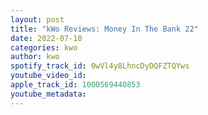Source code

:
 ```yaml
---
layout: post
title: "kWo Reviews: Money In The Bank 22"
date: 2022-07-10
categories: kwo
author: kwo
spotify_track_id: 0wVl4y8LhncDyDQFZTQYws
youtube_video_id: 
apple_track_id: 1000569440853
youtube_metadata: 
---
```

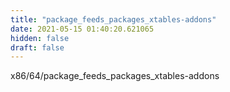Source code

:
 ```yaml
---
title: "package_feeds_packages_xtables-addons"
date: 2021-05-15 01:40:20.621065
hidden: false
draft: false
---
```


x86/64/package_feeds_packages_xtables-addons

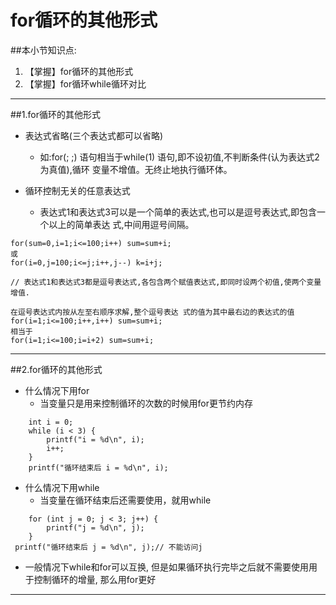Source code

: # for循环的其他形式
##本小节知识点:
1. 【掌握】for循环的其他形式
2. 【掌握】for循环while循环对比


---


##1.for循环的其他形式
- 表达式省略(三个表达式都可以省略)
    + 如:for(; ;) 语句相当于while(1) 语句,即不设初值,不判断条件(认为表达式2为真值),循环 变量不增值。无终止地执行循环体。

- 循环控制无关的任意表达式
    + 表达式1和表达式3可以是一个简单的表达式,也可以是逗号表达式,即包含一个以上的简单表达 式,中间用逗号间隔。

```
for(sum=0,i=1;i<=100;i++) sum=sum+i;
或
for(i=0,j=100;i<=j;i++,j--) k=i+j;

// 表达式1和表达式3都是逗号表达式,各包含两个赋值表达式,即同时设两个初值,使两个变量增值.
```

```
在逗号表达式内按从左至右顺序求解,整个逗号表达 式的值为其中最右边的表达式的值
for(i=1;i<=100;i++,i++) sum=sum+i;
相当于
for(i=1;i<=100;i=i+2) sum=sum+i;
```
---


##2.for循环的其他形式
-    什么情况下用for
     + 当变量只是用来控制循环的次数的时候用for更节约内存
```
    int i = 0;
    while (i < 3) {
        printf("i = %d\n", i);
        i++;
    }
    printf("循环结束后 i = %d\n", i);
```
-   什么情况下用while
     + 当变量在循环结束后还需要使用，就用while
```
    for (int j = 0; j < 3; j++) {
        printf("j = %d\n", j);
    }
 printf("循环结束后 j = %d\n", j);// 不能访问j
```

- 一般情况下while和for可以互换, 但是如果循环执行完毕之后就不需要使用用于控制循环的增量, 那么用for更好

---
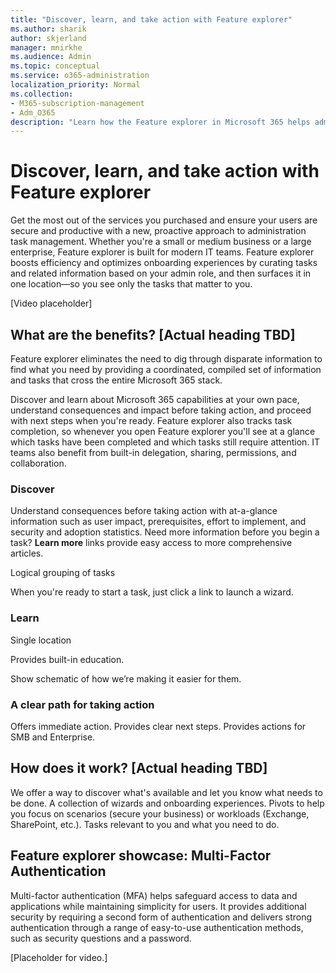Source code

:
 ```yaml
---
title: "Discover, learn, and take action with Feature explorer"
ms.author: sharik
author: skjerland
manager: mnirkhe
ms.audience: Admin
ms.topic: conceptual
ms.service: o365-administration
localization_priority: Normal
ms.collection: 
- M365-subscription-management
- Adm_O365
description: "Learn how the Feature explorer in Microsoft 365 helps admins discover, learn, and take action."
---
```


# Discover, learn, and take action with Feature explorer

Get the most out of the services you purchased and ensure your users are secure and productive with a new, proactive approach to administration task management. Whether you're a small or medium business or a large enterprise, Feature explorer is built for modern IT teams. Feature explorer boosts efficiency and optimizes onboarding experiences by curating tasks and related information based on your admin role, and then surfaces it in one location&mdash;so you see only the tasks that matter to you.

[Video placeholder]

## What are the benefits? [Actual heading TBD]

Feature explorer eliminates the need to dig through disparate information to find what you need by providing a coordinated, compiled set of information and tasks that cross the entire Microsoft 365 stack.

Discover and learn about Microsoft 365 capabilities at your own pace, understand consequences and impact before taking action, and proceed with next steps when you're ready. Feature explorer also tracks task completion, so whenever you open Feature explorer you'll see at a glance which tasks have been completed and which tasks still require attention. IT teams also benefit from built-in delegation, sharing, permissions, and collaboration.

### Discover

Understand consequences before taking action with at-a-glance information such as user impact, prerequisites, effort to implement, and security and adoption statistics. Need more information before you begin a task? **Learn more** links provide easy access to more comprehensive articles.

Logical grouping of tasks

When you're ready to start a task, just click a link to launch a wizard.

### Learn

Single location

Provides built-in education.

Show schematic of how we’re making it easier for them.

### A clear path for taking action

Offers immediate action.
Provides clear next steps.
Provides actions for SMB and Enterprise.

## How does it work? [Actual heading TBD]

We offer a way to discover what's available and let you know what needs to be done.
A collection of wizards and onboarding experiences.
Pivots to help you focus on scenarios (secure your business) or workloads (Exchange, SharePoint, etc.).
Tasks relevant to you and what you need to do.

## Feature explorer showcase: Multi-Factor Authentication

Multi-factor authentication (MFA) helps safeguard access to data and applications while maintaining simplicity for users. It provides additional security by requiring a second form of authentication and delivers strong authentication through a range of easy-to-use authentication methods, such as security questions and a password.

[Placeholder for video.]
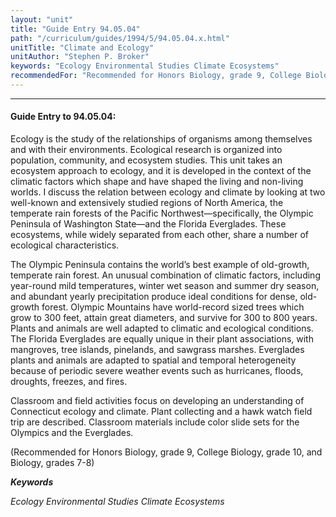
 ```yaml
---
layout: "unit"
title: "Guide Entry 94.05.04"
path: "/curriculum/guides/1994/5/94.05.04.x.html"
unitTitle: "Climate and Ecology"
unitAuthor: "Stephen P. Broker"
keywords: "Ecology Environmental Studies Climate Ecosystems"
recommendedFor: "Recommended for Honors Biology, grade 9, College Biology, grade 10, and Biology, grades 7-8"
---
```

<body>
<hr/>
<h4>
Guide Entry to 94.05.04:
</h4>
Ecology is the study of the relationships of organisms among themselves and with their environments. Ecological research is organized into population, community, and ecosystem studies. This unit takes an ecosystem approach to ecology, and it is developed in the context of the climatic factors which shape and have shaped the living and non-living worlds. I discuss the relation between ecology and climate by looking at two well-known and extensively studied regions of North America, the temperate rain forests of the Pacific Northwest—specifically, the Olympic Peninsula of Washington State—and the Florida Everglades. These ecosystems, while widely separated from each other, share a number of ecological characteristics.
<p>
The Olympic Peninsula contains the world’s best example of old-growth, temperate rain forest. An unusual combination of climatic factors, including year-round mild temperatures, winter wet season and summer dry season, and abundant yearly precipitation produce ideal conditions for dense, old- growth forest. Olympic Mountains have world-record sized trees which grow to 300 feet, attain great diameters, and survive for 300 to 800 years. Plants and animals are well adapted to climatic and ecological conditions. The Florida Everglades are equally unique in their plant associations, with mangroves, tree islands, pinelands, and sawgrass marshes. Everglades plants and animals are adapted to spatial and temporal heterogeneity because of periodic severe weather events such as hurricanes, floods, droughts, freezes, and fires.
</p>
<p>
Classroom and field activities focus on developing an understanding of Connecticut ecology and climate. Plant collecting and a hawk watch field trip are described. Classroom materials include color slide sets for the Olympics and the Everglades.
</p>
<p>
(Recommended for Honors Biology, grade 9, College Biology, grade 10, and Biology, grades 7-8)
</p>
<p>
<b>
<i>
Keywords
</i>
</b>
<br/>
</p>
<p>
<i>
Ecology Environmental Studies Climate Ecosystems
</i>
</p>
</body>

- TASK ITEM
Tally the lines of the records above that contain the word "Recommended". Give only the total.

- ANSWER FOR THE TASK
2